Exercise brief:
From the line with "of the matrix" to the final line, print the records exactly as they are.

Stored entries:

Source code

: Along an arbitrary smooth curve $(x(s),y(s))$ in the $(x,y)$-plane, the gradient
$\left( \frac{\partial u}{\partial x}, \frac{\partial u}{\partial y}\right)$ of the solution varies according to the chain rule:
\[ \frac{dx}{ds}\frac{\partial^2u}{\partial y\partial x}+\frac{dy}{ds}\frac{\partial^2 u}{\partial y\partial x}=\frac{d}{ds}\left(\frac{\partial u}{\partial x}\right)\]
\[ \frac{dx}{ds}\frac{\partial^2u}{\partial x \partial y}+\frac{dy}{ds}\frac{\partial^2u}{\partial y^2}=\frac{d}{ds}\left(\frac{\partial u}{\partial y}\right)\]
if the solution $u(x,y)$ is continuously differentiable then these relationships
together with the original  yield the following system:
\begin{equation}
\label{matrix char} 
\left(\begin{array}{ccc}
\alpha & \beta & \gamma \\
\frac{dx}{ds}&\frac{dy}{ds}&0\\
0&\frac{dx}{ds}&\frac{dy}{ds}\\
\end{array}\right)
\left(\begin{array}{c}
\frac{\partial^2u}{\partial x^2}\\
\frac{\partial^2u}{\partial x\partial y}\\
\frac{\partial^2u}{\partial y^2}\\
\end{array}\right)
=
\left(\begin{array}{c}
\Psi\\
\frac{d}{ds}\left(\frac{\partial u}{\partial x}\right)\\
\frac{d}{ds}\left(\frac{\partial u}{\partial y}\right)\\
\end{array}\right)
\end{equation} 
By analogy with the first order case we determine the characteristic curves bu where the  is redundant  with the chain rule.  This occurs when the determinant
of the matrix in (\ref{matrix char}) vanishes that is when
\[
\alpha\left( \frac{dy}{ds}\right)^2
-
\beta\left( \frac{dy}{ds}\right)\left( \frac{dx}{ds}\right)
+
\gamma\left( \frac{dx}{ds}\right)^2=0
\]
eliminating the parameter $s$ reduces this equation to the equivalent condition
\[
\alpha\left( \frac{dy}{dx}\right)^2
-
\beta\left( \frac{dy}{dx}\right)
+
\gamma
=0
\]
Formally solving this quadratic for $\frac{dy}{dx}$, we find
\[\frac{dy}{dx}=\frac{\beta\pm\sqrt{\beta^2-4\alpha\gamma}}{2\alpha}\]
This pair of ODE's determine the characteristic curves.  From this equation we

Exercise response:
of the matrix in (\ref{matrix char}) vanishes that is when
\[
\alpha\left( \frac{dy}{ds}\right)^2
-
\beta\left( \frac{dy}{ds}\right)\left( \frac{dx}{ds}\right)
+
\gamma\left( \frac{dx}{ds}\right)^2=0
\]
eliminating the parameter $s$ reduces this equation to the equivalent condition
\[
\alpha\left( \frac{dy}{dx}\right)^2
-
\beta\left( \frac{dy}{dx}\right)
+
\gamma
=0
\]
Formally solving this quadratic for $\frac{dy}{dx}$, we find
\[\frac{dy}{dx}=\frac{\beta\pm\sqrt{\beta^2-4\alpha\gamma}}{2\alpha}\]
This pair of ODE's determine the characteristic curves.  From this equation we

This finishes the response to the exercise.